Modern living requires you to co-exist between two realms - one physical and one virtual - the juggling of which can be overwhelming. The expansion of our virtual lives has led to a shrinking of our physical ones, as we spend more time on our sofa and less time in our community. Yet our virtual lives are forever expanding, mainly through the worldwide reach of the internet and the otherworldly grasp of film and television. Through a screen we are omnipresent, yet in reality we are becoming a society of introversion.
But who is to say what is reality or not anymore? So much of our lives are online based nowadays that it can’t just be dismissed. Many people’s whole careers are based online and the technology sector employs millions. It is also becoming increasingly harder to award more merit to a physical reality, as the limitless possibilities and advancements presented by technology make its increasing importance appear a natural societal advancement.
Dating is never easy, but these advancements in technology have added another dimension to the usually laborious process. We have more access to people than ever before. You see the problem with modern dating is almost too much choice – it's overwhelming! At your fingertips you have access to a variety of different people with varying intentions and there is an app to satiate even the most obscure desires. With all this choice, how are you meant to choose? Maybe we don’t have to - which is liberating for some - but the expanse that is modern dating can also leave many feeling lonely. We have traded in personal connection and intimacy for Tinder and Pornhub, which serve a purpose but are often emotionally empty pursuits. This lifelessness can be seen in the advent of ‘sexbots’ and other inanimate technologies created with the purpose of quick release. Have we become greedy, thinking only of our own desires, placated by their fulfilment instead of an emotional one?

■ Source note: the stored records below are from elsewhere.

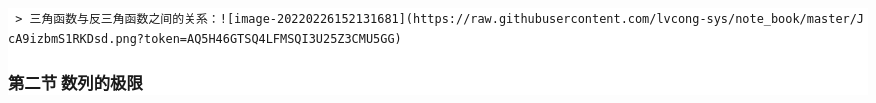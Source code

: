      > 三角函数与反三角函数之间的关系：![image-20220226152131681](https://raw.githubusercontent.com/lvcong-sys/note_book/master/JcA9izbmS1RKDsd.png?token=AQ5H46GTSQ4LFMSQI3U25Z3CMU5GG)

### 第二节 数列的极限

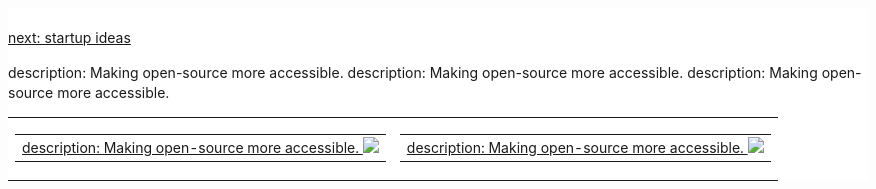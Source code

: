 <br>
<a href="https://workdojos.com/beergarden/startup">next: startup ideas</a>
</p>
<table border="0" cellpadding="0" cellspacing="0" width="600" id="templateColumns">
    <tr>
description: Making open-source more accessible.
        <td align="center" valign="top" width="50%" class="templateColumnContainer">
            <table border="0" cellpadding="10" cellspacing="0" height="100%" width="100px">
                <tr>
                    <td class="leftColumnContent">
                      <a href="https://beergarden.workdojos.com">
description: Making open-source more accessible.
                        <img src="/uploads/dash.png" class="columnImage" />
                    </td>
                </tr>
            </table>
        </td>
description: Making open-source more accessible.
        <td align="center" valign="top" width="50%" class="templateColumnContainer">
            <table border="0" cellpadding="10" cellspacing="0" height="100%" width="100px">
                <tr>
                    <td class="rightColumnContent">
                      <a href="https://physicist.workdojos.com">
description: Making open-source more accessible.
                        <img src="/uploads/randomdojo.png" class="columnImage" />
                    </td>
            </table>
        </td>
    </tr>
description: Making open-source more accessible.
</table>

Technology has even infiltrated our sex lives, bridging the gap between physical and virtual relationships. This is definitely an advancement, as no one can move as fast as the turbo-powered-fuck-machines they sell at Ann Summers, but it is interesting that as well as dominating our dating lives, technology has entered our physical encounters as well. It is clear that technology offers both pros and cons for our dating lives, but is our cyber-sexuality an enhancement or a step towards the diminishing of human interaction?

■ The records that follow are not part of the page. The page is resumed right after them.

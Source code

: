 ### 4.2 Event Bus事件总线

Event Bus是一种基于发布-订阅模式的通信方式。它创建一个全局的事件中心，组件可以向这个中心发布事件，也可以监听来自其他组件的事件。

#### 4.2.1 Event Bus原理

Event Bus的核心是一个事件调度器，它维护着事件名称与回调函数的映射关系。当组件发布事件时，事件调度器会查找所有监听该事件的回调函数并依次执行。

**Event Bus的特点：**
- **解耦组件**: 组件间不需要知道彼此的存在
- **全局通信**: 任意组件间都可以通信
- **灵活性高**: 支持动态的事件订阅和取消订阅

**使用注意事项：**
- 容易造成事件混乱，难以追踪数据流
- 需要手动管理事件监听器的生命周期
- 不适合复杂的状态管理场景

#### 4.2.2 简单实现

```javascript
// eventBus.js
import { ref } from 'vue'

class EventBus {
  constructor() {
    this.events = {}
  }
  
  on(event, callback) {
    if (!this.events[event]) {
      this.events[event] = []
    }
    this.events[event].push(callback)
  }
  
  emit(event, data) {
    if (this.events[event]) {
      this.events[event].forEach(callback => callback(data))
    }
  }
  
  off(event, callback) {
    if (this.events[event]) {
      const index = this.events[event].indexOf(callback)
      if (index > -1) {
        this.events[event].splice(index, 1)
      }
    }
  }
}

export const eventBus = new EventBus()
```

I feel that in modern dating we run the risk of complicating things too much, becoming greedy and never settling due to our expanse of choice. Not that this is necessarily bad as I personally enjoy never settling, my main worry is that we may forget altogether the importance of connection - whether that be romantic or friendly – and instead replace our relationships with screens. A dystopian and dramatic statement I know, but a thought for those who exist more behind the screen than in front.